El primer paciente se encoge de hombros y asiente.

– Un detalle a considerar.

Ahora va desnudo, excepto por una larga camiseta con curiosos monogramas rojos bordados delante y detrás. Y compruebo sin lugar a dudas (cuando pasa junto a mí, la camiseta se le levanta un poco por detrás y me permite echar un vistazo) que desde luego lleva el corsé, y tan apretado que podría estallar en cualquier momento.

Y de las ballenas del corsé le cuelgan media docena de bichos disecados atados por los pelos como si fuesen cueros cabelludos.

Lleva una botellita de algo y va bebiendo sorbos para que no se le agarrote la garganta y así poder hablar y un pañuelo empapado en alcanfor que se lleva de vez en cuando a la nariz para protegerse del hedor. Le sigue un apretado grupo de maestras y colegialas y gente por el estilo. Llevan delantales azules y el cabello rizado y peinado sobre las orejas. Escuchan la breve disertación que les ofrece durante el recorrido.
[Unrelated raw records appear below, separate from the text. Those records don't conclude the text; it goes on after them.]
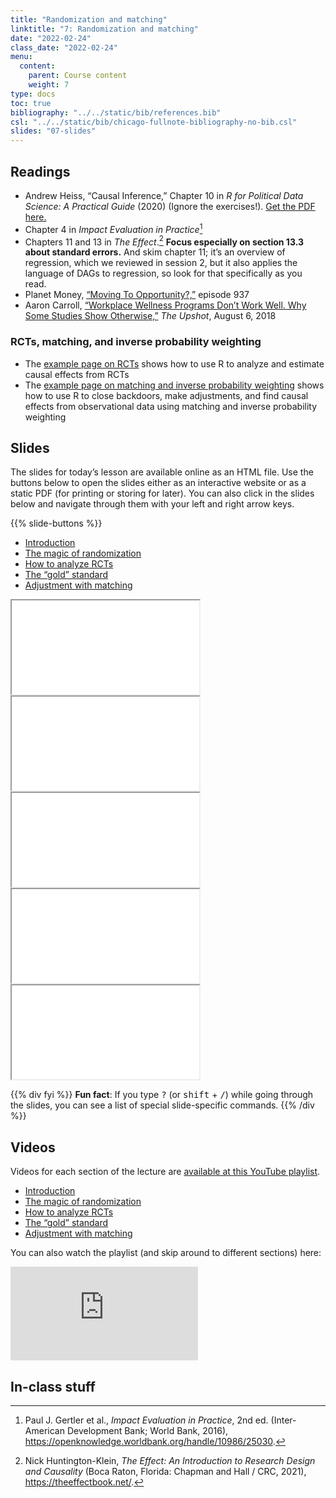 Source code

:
 ```yaml
---
title: "Randomization and matching"
linktitle: "7: Randomization and matching"
date: "2022-02-24"
class_date: "2022-02-24"
menu:
  content:
    parent: Course content
    weight: 7
type: docs
toc: true
bibliography: "../../static/bib/references.bib"
csl: "../../static/bib/chicago-fullnote-bibliography-no-bib.csl"
slides: "07-slides"
---
```


## Readings

-   <i class="fas fa-file-pdf"></i> Andrew Heiss, “Causal Inference,” Chapter 10 in *R for Political Data Science: A Practical Guide* (2020) (Ignore the exercises!). [Get the PDF here.](/files/10-causal-inference.pdf)
-   <i class="fas fa-book"></i> Chapter 4 in *Impact Evaluation in Practice*[^1]
-   <i class="fas fa-book"></i> Chapters 11 and 13 in *The Effect*.[^2] **Focus especially on section 13.3 about standard errors.** And skim chapter 11; it’s an overview of regression, which we reviewed in session 2, but it also applies the language of DAGs to regression, so look for that specifically as you read.
-   <i class="fas fa-podcast"></i> Planet Money, [“Moving To Opportunity?,”](https://www.npr.org/2019/08/30/756028025/episode-937-moving-to-opportunity) episode 937
-   <i class="fas fa-external-link-square-alt"></i> Aaron Carroll, [“Workplace Wellness Programs Don’t Work Well. Why Some Studies Show Otherwise,”](https://www.nytimes.com/2018/08/06/upshot/employer-wellness-programs-randomized-trials.html) *The Upshot*, August 6, 2018

### RCTs, matching, and inverse probability weighting

-   The [example page on RCTs](/example/rcts/) shows how to use R to analyze and estimate causal effects from RCTs
-   The [example page on matching and inverse probability weighting](/example/matching-ipw/) shows how to use R to close backdoors, make adjustments, and find causal effects from observational data using matching and inverse probability weighting

## Slides

The slides for today’s lesson are available online as an HTML file. Use the buttons below to open the slides either as an interactive website or as a static PDF (for printing or storing for later). You can also click in the slides below and navigate through them with your left and right arrow keys.

{{% slide-buttons %}}

<ul class="nav nav-tabs" id="slide-tabs" role="tablist">
<li class="nav-item">
<a class="nav-link active" id="introduction-tab" data-toggle="tab" href="#introduction" role="tab" aria-controls="introduction" aria-selected="true">Introduction</a>
</li>
<li class="nav-item">
<a class="nav-link" id="the-magic-of-randomization-tab" data-toggle="tab" href="#the-magic-of-randomization" role="tab" aria-controls="the-magic-of-randomization" aria-selected="false">The magic of randomization</a>
</li>
<li class="nav-item">
<a class="nav-link" id="how-to-analyze-rcts-tab" data-toggle="tab" href="#how-to-analyze-rcts" role="tab" aria-controls="how-to-analyze-rcts" aria-selected="false">How to analyze RCTs</a>
</li>
<li class="nav-item">
<a class="nav-link" id="the-gold-standard-tab" data-toggle="tab" href="#the-gold-standard" role="tab" aria-controls="the-gold-standard" aria-selected="false">The “gold” standard</a>
</li>
<li class="nav-item">
<a class="nav-link" id="adjustment-with-matching-tab" data-toggle="tab" href="#adjustment-with-matching" role="tab" aria-controls="adjustment-with-matching" aria-selected="false">Adjustment with matching</a>
</li>
</ul>

<div id="slide-tabs" class="tab-content">

<div id="introduction" class="tab-pane fade show active" role="tabpanel" aria-labelledby="introduction-tab">

<div class="embed-responsive embed-responsive-16by9">

<iframe class="embed-responsive-item" src="/slides/07-slides.html#1">
</iframe>

</div>

</div>

<div id="the-magic-of-randomization" class="tab-pane fade" role="tabpanel" aria-labelledby="the-magic-of-randomization-tab">

<div class="embed-responsive embed-responsive-16by9">

<iframe class="embed-responsive-item" src="/slides/07-slides.html#magic-randomization">
</iframe>

</div>

</div>

<div id="how-to-analyze-rcts" class="tab-pane fade" role="tabpanel" aria-labelledby="how-to-analyze-rcts-tab">

<div class="embed-responsive embed-responsive-16by9">

<iframe class="embed-responsive-item" src="/slides/07-slides.html#rct-how">
</iframe>

</div>

</div>

<div id="the-gold-standard" class="tab-pane fade" role="tabpanel" aria-labelledby="the-gold-standard-tab">

<div class="embed-responsive embed-responsive-16by9">

<iframe class="embed-responsive-item" src="/slides/07-slides.html#gold-standard">
</iframe>

</div>

</div>

<div id="adjustment-with-matching" class="tab-pane fade" role="tabpanel" aria-labelledby="adjustment-with-matching-tab">

<div class="embed-responsive embed-responsive-16by9">

<iframe class="embed-responsive-item" src="/slides/07-slides.html#matching">
</iframe>

</div>

</div>

</div>

{{% div fyi %}}
**Fun fact**: If you type <kbd>?</kbd> (or <kbd>shift</kbd> + <kbd>/</kbd>) while going through the slides, you can see a list of special slide-specific commands.
{{% /div %}}

## Videos

Videos for each section of the lecture are [available at this YouTube playlist](https://www.youtube.com/playlist?list=PLS6tnpTr39sGJURMOwN9tf9MNDN4t0JMz).

-   [Introduction](https://www.youtube.com/watch?v=m4nKVJ-2K3I&list=PLS6tnpTr39sGJURMOwN9tf9MNDN4t0JMz)
-   [The magic of randomization](https://www.youtube.com/watch?v=-zjSixOybQE&list=PLS6tnpTr39sGJURMOwN9tf9MNDN4t0JMz)
-   [How to analyze RCTs](https://www.youtube.com/watch?v=W0NyALrjLA4&list=PLS6tnpTr39sGJURMOwN9tf9MNDN4t0JMz)
-   [The “gold” standard](https://www.youtube.com/watch?v=vHb2TYAze74&list=PLS6tnpTr39sGJURMOwN9tf9MNDN4t0JMz)
-   [Adjustment with matching](https://www.youtube.com/watch?v=jECz-SS-sqc&list=PLS6tnpTr39sGJURMOwN9tf9MNDN4t0JMz)

You can also watch the playlist (and skip around to different sections) here:

<div class="embed-responsive embed-responsive-16by9">

<iframe class="embed-responsive-item" src="https://www.youtube.com/embed/playlist?list=PLS6tnpTr39sGJURMOwN9tf9MNDN4t0JMz" frameborder="0" allow="accelerometer; autoplay; encrypted-media; gyroscope; picture-in-picture" allowfullscreen>
</iframe>

</div>

## In-class stuff

[^1]: Paul J. Gertler et al., *Impact Evaluation in Practice*, 2nd ed. (Inter-American Development Bank; World Bank, 2016), <https://openknowledge.worldbank.org/handle/10986/25030>.

[^2]: Nick Huntington-Klein, *The Effect: An Introduction to Research Design and Causality* (Boca Raton, Florida: Chapman and Hall / CRC, 2021), <https://theeffectbook.net/>.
Se le ocurre algo divertido y tiene que interrumpir un momento su discurso para beber un sorbo de la botella y cortar de cuajo la risa. Una de sus discípulas aprovecha la pausa para mirar a su alrededor y ve al Crónico destripado que cuelga de un pie. Traga saliva y da un salto atrás. El de Relaciones Públicas se vuelve, divisa el cuerpo y corre a coger una de esas manos inertes y la retuerce. La alumna se agacha para echarle un prudente vistazo con el rostro como en trance.

– ¿Lo ve?, ¿lo ve?

Lanza agudos chillidos y hace girar los ojos y va bebiendo sorbos de su botella, tan fuertes son sus carcajadas. Sigue riendo hasta que creo que va a explotar.

Por fin consigue ahogar la risa y continúa avanzando a lo largo de la hilera de máquinas mientras prosigue su disertación. De pronto, se detiene y se da una palmada en la frente -¡Oh, qué distraído soy! – y corre otra vez junto al Crónico que cuelga del gancho para hacerse con otro trofeo y prendérselo en el corsé.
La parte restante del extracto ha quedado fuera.